Let $t_x,t_y$ be such that $p(t_x) = Px, p(t_y) = Py$. Note that we must have $t_x \le 0$ and $t_y \ge 1$, as otherwise the definition of $\pi_K(x)$ or $\pi_K(y)$ would be contradicted. Then $\|Px-Py\| = \|p(t_x)-p(t_y)\| = (t_y-t_x) \| \pi_K(x)-\pi_K(y)\| \ge \| \pi_K(x)-\pi_K(y)\|$.

Addendum:

To see why $t_x \le 0$, let $\phi(t)=\|x-p(t)\|^2 = \|x-Px\|^2+(t-t_x)^2\|\pi(x)-\pi(y)\|^2$.
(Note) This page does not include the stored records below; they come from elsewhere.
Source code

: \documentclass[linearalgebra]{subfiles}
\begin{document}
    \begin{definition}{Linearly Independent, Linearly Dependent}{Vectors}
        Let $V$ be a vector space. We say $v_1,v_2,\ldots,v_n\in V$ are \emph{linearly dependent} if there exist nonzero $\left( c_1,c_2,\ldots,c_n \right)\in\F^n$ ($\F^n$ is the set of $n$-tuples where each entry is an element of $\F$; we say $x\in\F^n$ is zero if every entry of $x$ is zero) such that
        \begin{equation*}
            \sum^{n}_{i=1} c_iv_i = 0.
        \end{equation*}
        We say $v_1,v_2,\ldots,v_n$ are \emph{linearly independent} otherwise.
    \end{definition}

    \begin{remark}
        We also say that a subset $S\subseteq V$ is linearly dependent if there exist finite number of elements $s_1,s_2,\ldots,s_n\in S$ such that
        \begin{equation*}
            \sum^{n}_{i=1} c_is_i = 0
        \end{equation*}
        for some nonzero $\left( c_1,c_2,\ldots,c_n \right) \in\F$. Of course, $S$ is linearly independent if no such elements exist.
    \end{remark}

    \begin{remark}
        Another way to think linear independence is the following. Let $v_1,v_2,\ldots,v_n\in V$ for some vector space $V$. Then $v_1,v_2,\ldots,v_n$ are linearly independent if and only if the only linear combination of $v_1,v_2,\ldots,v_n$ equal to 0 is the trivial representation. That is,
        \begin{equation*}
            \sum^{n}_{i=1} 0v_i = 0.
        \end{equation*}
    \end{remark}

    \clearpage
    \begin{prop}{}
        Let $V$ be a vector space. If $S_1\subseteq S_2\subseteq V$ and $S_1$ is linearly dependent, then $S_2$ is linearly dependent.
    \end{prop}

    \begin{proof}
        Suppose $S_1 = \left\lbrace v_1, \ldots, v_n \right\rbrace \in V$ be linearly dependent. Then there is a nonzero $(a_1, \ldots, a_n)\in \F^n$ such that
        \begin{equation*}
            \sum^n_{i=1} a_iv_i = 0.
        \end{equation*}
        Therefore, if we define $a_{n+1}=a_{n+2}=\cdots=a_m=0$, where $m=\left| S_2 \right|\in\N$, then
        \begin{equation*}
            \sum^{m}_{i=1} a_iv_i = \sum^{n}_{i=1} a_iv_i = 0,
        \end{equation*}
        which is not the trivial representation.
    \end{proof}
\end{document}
Note that $\phi$ is convex, strictly decreasing for $t \le t_x$ and strictly increasing for $t \ge t_x$. Also note that $p(t) \in K$ for $t \in [0,1]$ so $\phi(t) \ge \phi(0)$ on $t \in [0,1]$.

In particular, we must have $t_x \le 0$ otherwise $\phi$ would be strictly decreasing on $[0,t_x]$ which would be a contradiction.

Answer 2

Note that since $K$ is convex from definition of the projection you have for all $k \in K$ and $\lambda \in (0 ,1)$ that $$ \| x - \pi_{K} (x) \|^2 \leq \|x -(\lambda k +(1- \lambda) \pi_{K} (x)) \|^2 = \| x - \pi_{K} (x) - \lambda (k - \pi_{K} (x)) \|^2$$ By opening up the above norm-squared and letting $\lambda \to 0$, you can conclude that $$ \langle x - \pi_{K} (x) \; , \; k - \pi_{K} (x) \rangle \leq 0 \quad \quad \forall k\in K $$ similarly $$ \langle y - \pi_{K} (y) \; , \; k - \pi_{K} (y) \rangle \leq 0 \quad \quad \forall k\in K $$

Now by settting $k = \pi_{K} (y)$ in first inequality and then $k = \pi_{K} (x)$ in the second inequality, afteradding later inequality we have $$ \langle x-y + (\pi_{K}(y) - \pi_{K} (x) ) \; , \; \pi_{K}(y) - \pi_{K} (x) \rangle \leq 0 $$ Thus $$ \| \pi_{K}(y) - \pi_{K} (x)\|^2 \leq \langle x-y \; , \; \pi_{K}(y) - \pi_{K} (x) \rangle \leq \; \| y -x \| \; \| \pi_{K}(y) - \pi_{K} (x)\| $$ This gives you the desired inequality.